Rispondo: “ Ma siamo solo io e te dentro? “

Risposta: “certo, chi altri?”

“E che bisogno c’era? Mi scrivevi già su WhatsApp”.

“No, […] qui si parla solo di cose di famiglia, se vuoi dirmi altro scrivimi normalmente. Bc mamma”.

Ma che cazzo è quel bc alla fine di ogni frase? Glielo domando. Lei scrive: “Bc = Baci. Bc mamma”.» (p.50)

Leggendo, sono spesso tornata a pensare al meccanismo per il quale si genera una risata, quello che Freud ha provato a spiegarsi intorno al 1905 codificandolo come motto di spirito (Der Witz). Funziona così: ogni battuta nasce dagli stessi meccanismi che regolano il linguaggio inconscio dei sogni: metafora, analogia, equivalenza degli opposti, spostamento. Questi generatori di significato valgono anche per la produzione di battute e vengono esternate attraverso l’uso del linguaggio secondario, che è poi quello della lingua vera e propria. La risata liberatoria del ricevente del messaggio supera il filtro linguistico e svela i meccanismi analogici.

E allora succede: identificarsi a tal punto in un comportamento ridicolo, ma ricordarsi poi tutto ad un tratto di non esserne al centro. Non sono io, ma potrei essere io. Dietro l’umorismo c’è sempre una tragedia. Ogni risata è una pallonata all’inguine che avremmo potuto prendere noi, ma – per fortuna – l’ha presa qualcun altro.

Non sono io, nel libro di Marsullo, non sono io che accompagno mia madre a cena con il suo nuovo compagno filo-armeno dalle storie improbabili e un losco aspetto da contrabbandiere; eppure sono io, sul gruppo WhatsApp Family, incastrato in una conversazione sul prossimo esame universitario che deluderà le aspettative di tutti; sono io lo svegliarsi tardi e mio padre a telefono che promette di chiamare alle otto ogni mattina, per controllare che cominci per una buona volta ad avere ritmi di vita sani e omologati alla norma.

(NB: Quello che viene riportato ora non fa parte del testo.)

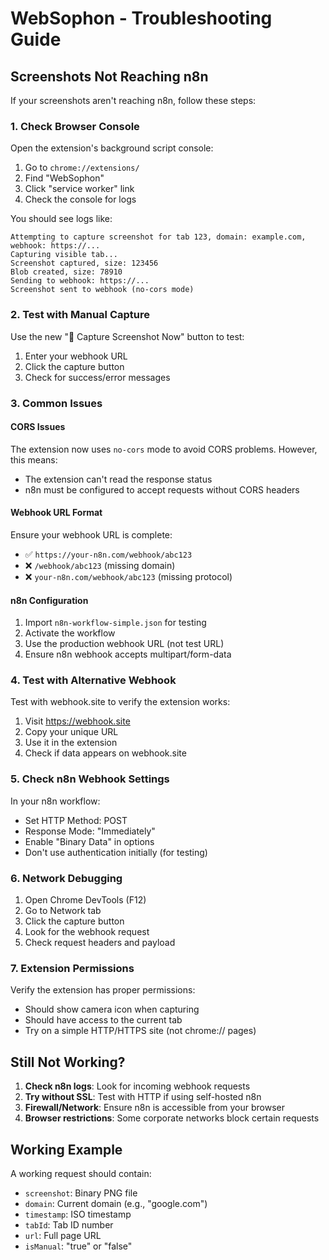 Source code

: # WebSophon - Troubleshooting Guide

## Screenshots Not Reaching n8n

If your screenshots aren't reaching n8n, follow these steps:

### 1. Check Browser Console

Open the extension's background script console:
1. Go to `chrome://extensions/`
2. Find "WebSophon"
3. Click "service worker" link
4. Check the console for logs

You should see logs like:
```
Attempting to capture screenshot for tab 123, domain: example.com, webhook: https://...
Capturing visible tab...
Screenshot captured, size: 123456
Blob created, size: 78910
Sending to webhook: https://...
Screenshot sent to webhook (no-cors mode)
```

### 2. Test with Manual Capture

Use the new "📸 Capture Screenshot Now" button to test:
1. Enter your webhook URL
2. Click the capture button
3. Check for success/error messages

### 3. Common Issues

#### CORS Issues
The extension now uses `no-cors` mode to avoid CORS problems. However, this means:
- The extension can't read the response status
- n8n must be configured to accept requests without CORS headers

#### Webhook URL Format
Ensure your webhook URL is complete:
- ✅ `https://your-n8n.com/webhook/abc123`
- ❌ `/webhook/abc123` (missing domain)
- ❌ `your-n8n.com/webhook/abc123` (missing protocol)

#### n8n Configuration
1. Import `n8n-workflow-simple.json` for testing
2. Activate the workflow
3. Use the production webhook URL (not test URL)
4. Ensure n8n webhook accepts multipart/form-data

### 4. Test with Alternative Webhook

Test with webhook.site to verify the extension works:
1. Visit https://webhook.site
2. Copy your unique URL
3. Use it in the extension
4. Check if data appears on webhook.site

### 5. Check n8n Webhook Settings

In your n8n workflow:
- Set HTTP Method: POST
- Response Mode: "Immediately"
- Enable "Binary Data" in options
- Don't use authentication initially (for testing)

### 6. Network Debugging

1. Open Chrome DevTools (F12)
2. Go to Network tab
3. Click the capture button
4. Look for the webhook request
5. Check request headers and payload

### 7. Extension Permissions

Verify the extension has proper permissions:
- Should show camera icon when capturing
- Should have access to the current tab
- Try on a simple HTTP/HTTPS site (not chrome:// pages)

## Still Not Working?

1. **Check n8n logs**: Look for incoming webhook requests
2. **Try without SSL**: Test with HTTP if using self-hosted n8n
3. **Firewall/Network**: Ensure n8n is accessible from your browser
4. **Browser restrictions**: Some corporate networks block certain requests

## Working Example

A working request should contain:
- `screenshot`: Binary PNG file
- `domain`: Current domain (e.g., "google.com")
- `timestamp`: ISO timestamp
- `tabId`: Tab ID number
- `url`: Full page URL
- `isManual`: "true" or "false"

Ho chiamato a lungo questo libro con un titolo sbagliato, I nostri genitori non hanno figli, preferendo una prima persona plurale nel possessivo al miei della versione originale, ma proprio questo errore ha indotto una riflessione sulla generazione, la giovinezza e uno strano mutamento antropologico in atto da decenni e che forse, proprio in questi ultimi anni, potrebbe aver trovato una sua forma di assestamento.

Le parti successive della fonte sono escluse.